Join us as we Live Tweet the enduringly popular Burt Reynolds comedy Dec. 26.
Throughout a storied showbiz career that spanned seven decades, Burt Reynolds rode tall in a wide range of westerns, beginning with his attention-grabbing 1962-65 stint as “half-breed” Quint Asper on Gunsmoke. He would later add to his resume with starring or co-starring roles in the cult-fave Spaghetti Western Navajo Joe (1966), the 1969 westerns 100 Rifles and Sam Whiskey, The Man Who Loved Cat Dancing (1973), Johnson County War (a 2002 TV-movie co-scripted by Lonesome Dove author Larry McMurtry), Hard Ground (2003), and other projects.
And lest we forget: Reynolds, who claimed Cherokee roots, portrayed the first Native American lead character in a contemporary TV drama when he starred in the short-lived ABC series Hawk (1966).
Despite these and other notable credits, however, Reynolds — who passed away Sept. 6 at age 82 in Jupiter, Florida — arguably made his biggest and most enduring impact by playing a modern-day outlaw: Bo “Bandit” Darville, the pedal-to-the-metal protagonist of Smokey and the Bandit, the phenomenally popular mashup of cartoonish frivolity and vehicular misadventure. We will be Live Tweeting — with the hashtag #ciBandit — when director Hal Neeham’s 1977 comedy airs at 8 pm ET/7 pm CT Wednesday, Dec. 26, on Turner Classic Movies.
What’s it all about? Bandit, a swaggering prankster and maverick trucker, wagers that he can transport contraband beer from Texas to Georgia in record time. While a faithful friend (Jerry Reed) does much of the actual driving in a lager-stocked 18-wheeler, Bandit darts about in a souped-up Trans Am, on the lookout for any “Smokey” (i.e., highway cop) who might impede their progress. Complications arise when Bandit arouses the ire of an especially grizzly Smokey, Sheriff Buford T. Justice (Jackie Gleason), by picking up a perky hitchhiker (Sally Field) who just happens to be the runaway fiancée of the sheriff’s dim-bulb son (Mike Henry).
Initially dismissed as a freakish regional hit at Deep South drive-ins, Smokey and the Bandit gradually proved equally popular in major metropolitan markets, and wound up in the record books as the second-highest-grossing film (right behind Star Wars) of 1977. Some attributed its success to its subversive allure as fantasy fulfillment: Bandit repeatedly outsmarts and humiliates Sheriff Justice and all other law-enforcement officials who dare to impinge on what he views as his God-given right to ignore any posted speed limit. (Some academic somewhere doubtless has earned a doctorate by explaining why so many pop tunes and popcorn flicks of the ’70s equated driving over 55 with all-American rebelliousness.) Most other observers, however, credit the movie’s appeal – for contemporary viewers as well as ’70s ticketbuyers -- to the once-in-a-lifetime matching of player and character.

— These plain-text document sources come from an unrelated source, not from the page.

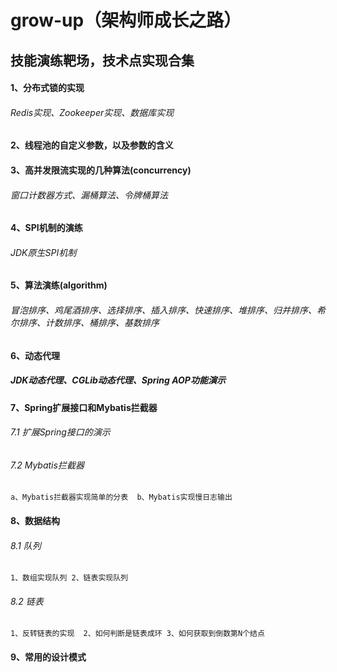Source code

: # grow-up（架构师成长之路）
## 技能演练靶场，技术点实现合集
#### 1、分布式锁的实现
###### Redis实现、Zookeeper实现、数据库实现
#### 2、线程池的自定义参数，以及参数的含义
#### 3、高并发限流实现的几种算法(concurrency)
###### 窗口计数器方式、漏桶算法、令牌桶算法
#### 4、SPI机制的演练
###### JDK原生SPI机制
#### 5、算法演练(algorithm)
###### 冒泡排序、鸡尾酒排序、选择排序、插入排序、快速排序、堆排序、归并排序、希尔排序、计数排序、桶排序、基数排序
#### 6、动态代理
##### JDK动态代理、CGLib动态代理、Spring AOP功能演示
#### 7、Spring扩展接口和Mybatis拦截器
###### 7.1 扩展Spring接口的演示
###### 7.2 Mybatis拦截器
`a、Mybatis拦截器实现简单的分表  b、Mybatis实现慢日志输出 `
#### 8、数据结构
###### 8.1 队列
`1、数组实现队列 2、链表实现队列`
###### 8.2 链表
`1、反转链表的实现  2、如何判断是链表成环 3、如何获取到倒数第N个结点`

#### 9、常用的设计模式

Midway through the movie, Reynolds recalled in a 2003 C&I interview, “There’s a moment when Sally asks me, ‘What is it that you do best?’ And I say, ‘Show off.’ And she says, ‘Yeah, you do that well.’ At the time we made the film, I thought to myself, ‘If I can get that line out and they still like me – “they” being the audience – we’re home free.’ Because basically, that’s who [Bandit] was, what he was all about.”
The line got big laughs, indicating just how much the audience really, really liked Bandit. And, of course, the actor who played him.
When I asked him about his enduring linkage to Bandit in 2003, more than a generation after he first played the cocky trucker, Reynolds addressed the mixed blessing with typically self-effacing humor.
“I’m very flattered,” he said, “by how some people still respond to that character. I still have guys in Trans Ams pull up to me at stoplights and yell, ‘Dammit! You’re the reason I got this thing!’
“But I also remember a while back, when I was offering an acting seminar in Florida, that I was afraid they’d go over to the auto-racetrack looking for me, instead of the theater. And even when they did show up at the right place, I felt I should tell them: ‘Those of you who are wearing your racing gloves – take them off, we’re not going to need them, we’re going to talk about other things.’”
Gosh. Sounds like something Bandit himself might say, doesn’t it?
Note: Turner Classic Movies will present Smokey and the Bandit as part of a Wednesday-Thursday retrospective commemorating Burt Reynolds. Other movies airing as part of tribute include: Deliverance (10 pm ET/9pm CT), The Longest Yard (12 am ET/11 pm CT), Hooper (2:15 am ET/1:15 am CT), Smokey and the Bandit II (4:15 am ET/3:15 am CT), and Best Friends (6 am ET/5am CT).